Wednesday, June 24, 2015

Crickets

 
"C is for Cricket. The Cricket likes to hide under things. It makes noise by rubbing its wings together. Isn't it fun to listen to lots of Crickets at night?"

 I was reading The Icky Bug Alphabet book to my babe and I realized I don't sit and listen enough. It is fun to listen to the crickets and we need to slow down and listen. So I sat on my back porch after the boys were down for the night and I just listened to the crickets chirping and it was fun. I forgot how fun it is to be still without kids buzzing around. I think the assumption is that stay home moms of two boys are busy and chaotic but not true, at least for me. Sure my 2 yo is a busy bee all day long exploring and learning, but I have plenty of time to slow down. 

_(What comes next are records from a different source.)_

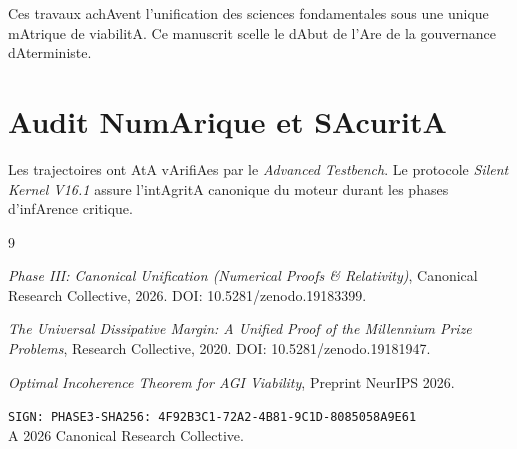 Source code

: ﻿\documentclass[11pt,a4paper]{amsart}
\begin{document}
Ces travaux achAvent l'unification des sciences fondamentales sous une unique mAtrique de viabilitA. Ce manuscrit scelle le dAbut de l'Are de la gouvernance dAterministe.



\appendix

\section{Audit NumArique et SAcuritA}

Les trajectoires ont AtA vArifiAes par le \emph{ Advanced Testbench}. Le protocole \emph{Silent Kernel V16.1} assure l'intAgritA canonique du moteur durant les phases d'infArence critique.



\begin{thebibliography}{9}

 \emph{Phase III: Canonical Unification (Numerical Proofs \& Relativity)}, Canonical Research Collective, 2026. DOI: 10.5281/zenodo.19183399.

 \emph{The Universal Dissipative Margin: A Unified Proof of the Millennium Prize Problems}, Research Collective, 2020. DOI: 10.5281/zenodo.19181947.

 \emph{Optimal Incoherence Theorem for AGI Viability}, Preprint NeurIPS 2026.

\end{thebibliography}



\bigskip

\noindent\texttt{SIGN: PHASE3-SHA256: 4F92B3C1-72A2-4B81-9C1D-8085058A9E61} \\

A 2026 Canonical Research Collective.
\end{document}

I just don't slow down and... listen.

When I do slow down it's to take a shower or eat lunch. I don't put God first. I don't put my focus on him. I put the focus on me and what I want to do and I'm learning how that's a form of PRIDE. When we are focused on ME that is pride. When we are drawing attention to ME that is pride. We crave compliments, we compare to others perfect lives, we force success or feel we aren't being productive. That's all a form of pride.
I think that's why it's such a struggle now in our world of tattoos and selfie sticks and media to not think about ME all the time. We want things for our pleasure and success, and forget our part in God's plan.We don't want to slow down and listen because that means we have to listen to God and He might tell us how prideful we're being with our kids or prideful with our husband or maybe we're just posting too many selfies, who knows. But I do know yelling at my sweet babe is not cool and it's pride that I need to confess and surrender. I know that my pride comes out in bad attitudes toward my ever patient, loving husband. I know my pride comes out in crazy negative self talk, sometimes even anxiety attacks. Maybe you know exactly what I'm talking about but you don't take the time to listen to the crickets and recognize your own pride.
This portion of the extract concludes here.